To say this is an inspired choice underscores its magnitude. Shinseki's personal courage and virtue are close to unparalleled in the current generation of general officers. He knows the sacrifices of war personally, as he left part of his right foot in Vietnam. The new generation of Iraq and Afghanistan veterans -- already underserved by the country that sent them to war -- can know that he has their backs.

I feel very good about this!

Anyway, you know the drill, enjoy the opportunity to comment, feel free to drop an email. As usual, I'll be watching MEET THE PRESS on TiVo, so you can expect me to be behind real time in covering it.


Today we'll have Condi Rice talking about India-Pakistan strife, and auto-bailout surrogate yelling from Carl Levin, who reps Detroit, and Richard Shelby, who reps the part of the country eager to see Detroit go out of business - which means we won't be having an honest discussion on the matter at all.

First, Condi Rice - less than fifty more days of her, thankfully - says that Pakistan needs to cooperate and act accordingly in the investigation into the Mumbai attacks, the likelihood of which is basically nil. "The leaders in Pakistan were very clear that they understood they needed to act, and now we're waiting," Rice says, speaking a refrain that's rung out since 9/11.

How dangerous is the India-Pakistan situation?

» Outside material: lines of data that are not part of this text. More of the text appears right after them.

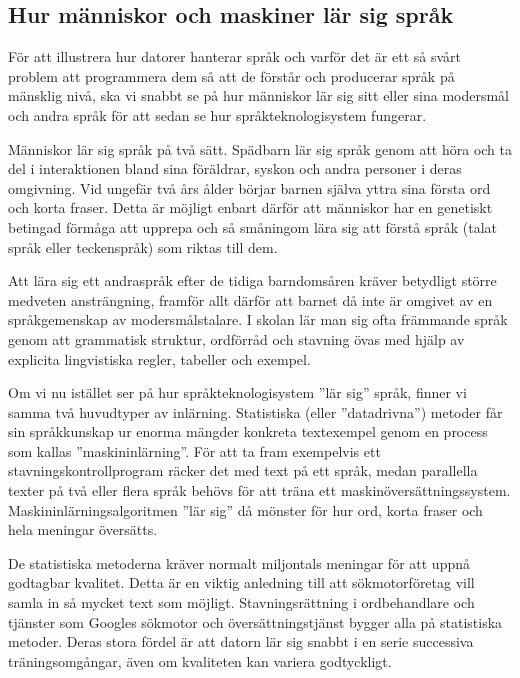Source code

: \begin{multicols}{2}
\subsection{Hur människor och maskiner lär sig språk}

För att illustrera hur datorer hanterar språk och varför det är ett så
svårt problem att programmera dem så att de förstår och producerar
språk på mänsklig nivå, ska vi snabbt se på hur människor lär sig sitt
eller sina modersmål och andra språk för att sedan se hur
språkteknologisystem fungerar.


Människor lär sig språk på två sätt. Spädbarn lär sig språk genom att
höra och ta del i interaktionen bland sina föräldrar, syskon och andra
personer i deras omgivning. Vid ungefär två års ålder börjar barnen
själva yttra sina första ord och korta fraser. Detta är möjligt enbart
därför att människor har en genetiskt betingad förmåga att upprepa och
så småningom lära sig att förstå språk (talat språk eller teckenspråk)
som riktas till dem.

Att lära sig ett andraspråk efter de tidiga barn\-doms\-åren kräver
betydligt större medveten ansträngning, framför allt därför att barnet
då inte är omgivet av en språkgemenskap av modersmålstalare. I skolan
lär man sig ofta främmande språk genom att grammatisk struktur,
ordförråd och stavning övas med hjälp av explicita lingvistiska
regler, tabeller och exempel.

Om vi nu istället ser på hur språkteknologisystem ''lär sig'' språk,
finner vi samma två huvudtyper av inlärning. Statistiska (eller
''datadrivna'') metoder får sin språkkunskap ur enorma mängder
konkreta textexempel genom en process som kallas
''maskin\-in\-lär\-ning''. För att ta fram exempelvis ett
stavningskontrollprogram räcker det med text på ett språk, medan
parallella texter på två eller flera språk behövs för att träna ett
maskinöversättningssystem. Maskininlärningsalgoritmen ''lär sig'' då
mönster för hur ord, korta fraser och hela meningar översätts.

De statistiska metoderna kräver normalt miljontals meningar för att
uppnå godtagbar kvalitet. Detta är en viktig anledning till att
sökmotorföretag vill samla in så mycket text som
möjligt. Stavningsrättning i ordbehandlare och tjänster som Googles
sökmotor och översättningstjänst bygger alla på statistiska
metoder. Deras stora fördel är att datorn lär sig snabbt i en
serie successiva träningsomgångar, även om kvaliteten kan variera
godtyckligt.


\end{multicols}
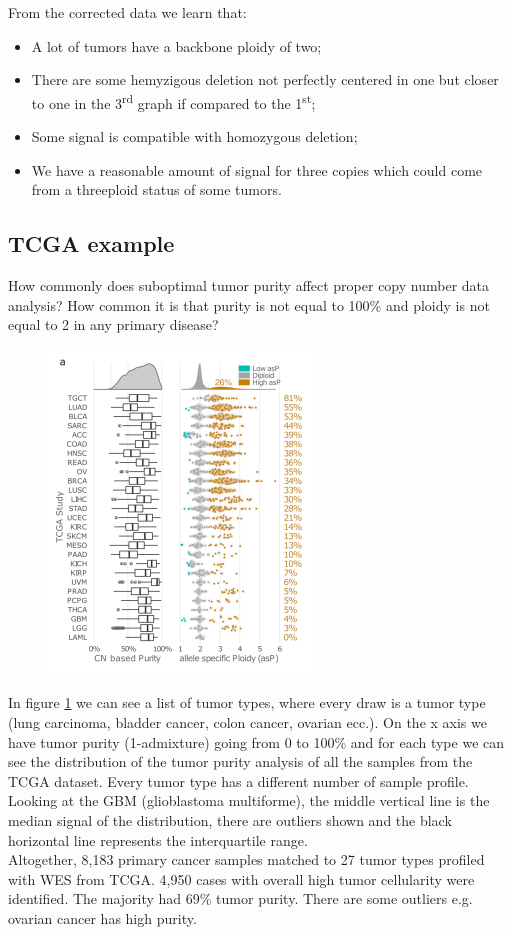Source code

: From the corrected data we learn that:

\begin{itemize}
\item
  A lot of tumors have a backbone ploidy of two;
\item
  There are some hemyzigous deletion not perfectly centered in one but closer to one in the 3\textsuperscript{rd} graph if compared to the 1\textsuperscript{st};
\item
  Some signal is compatible with homozygous deletion;
\item
  We have a reasonable amount of signal for three copies which could come from a threeploid status of some tumors.
\end{itemize}

\subsection{TCGA example}
How commonly does suboptimal tumor purity affect proper copy number data analysis? How common it is that purity is not equal to 100\% and ploidy is not equal to 2 in any primary disease?

\begin{figure}[H]
\centering
\includegraphics[width=0.5\linewidth]{image9.png}
\caption{}
\label{fig:tcga}
\end{figure}

In figure \ref{fig:tcga} we can see a list of tumor types, where every draw is a tumor type (lung carcinoma, bladder cancer, colon cancer, ovarian ecc.). On the x axis we have tumor purity (1-admixture) going from 0 to 100\% and for each type we can see the distribution of the tumor purity analysis of all the samples from the TCGA dataset. Every tumor type has a different number of sample profile.
\\
Looking at the GBM (glioblastoma multiforme), the middle vertical line is the median signal of the distribution, there are outliers shown and the black horizontal line represents the interquartile range.
\\
Altogether, 8,183 primary cancer samples matched to 27 tumor types profiled with WES from TCGA. 4,950 cases with overall high tumor cellularity were identified. The majority had 69\% tumor purity. There are some outliers e.g. ovarian cancer has high purity.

Rice says that relations between the nations is better than they were back in 2001. "It's important to not take steps that will make the situation worse," Rice says, speaking a line of political phiosophy that runs counter to the Bush Doctrine. She follows that up by saying that diplomacy is the best course of action with Iran. Woah! She's off teh reservation or something!

What responsibility does Condi feel for the failure of intelligence that Bush now cries about at night, as he looks at what a charlie foxtrot Iraq has become, does Rice feel bad about it? Not so bad that she can't spew forth a ton of dodges. "Across the world, people thought Saddam had weapons of mass destruction." Hey, I didn't! Do I get a prize for being right? (Answer: Sadly, no. Prizes typically go to the wrongest.)

Anyway, it's funny to hear Rice imply that Iraq was a "bulwark against Iran" that simply had a murderous dictator. Iraq is hardly going to be a bulwark against Iran!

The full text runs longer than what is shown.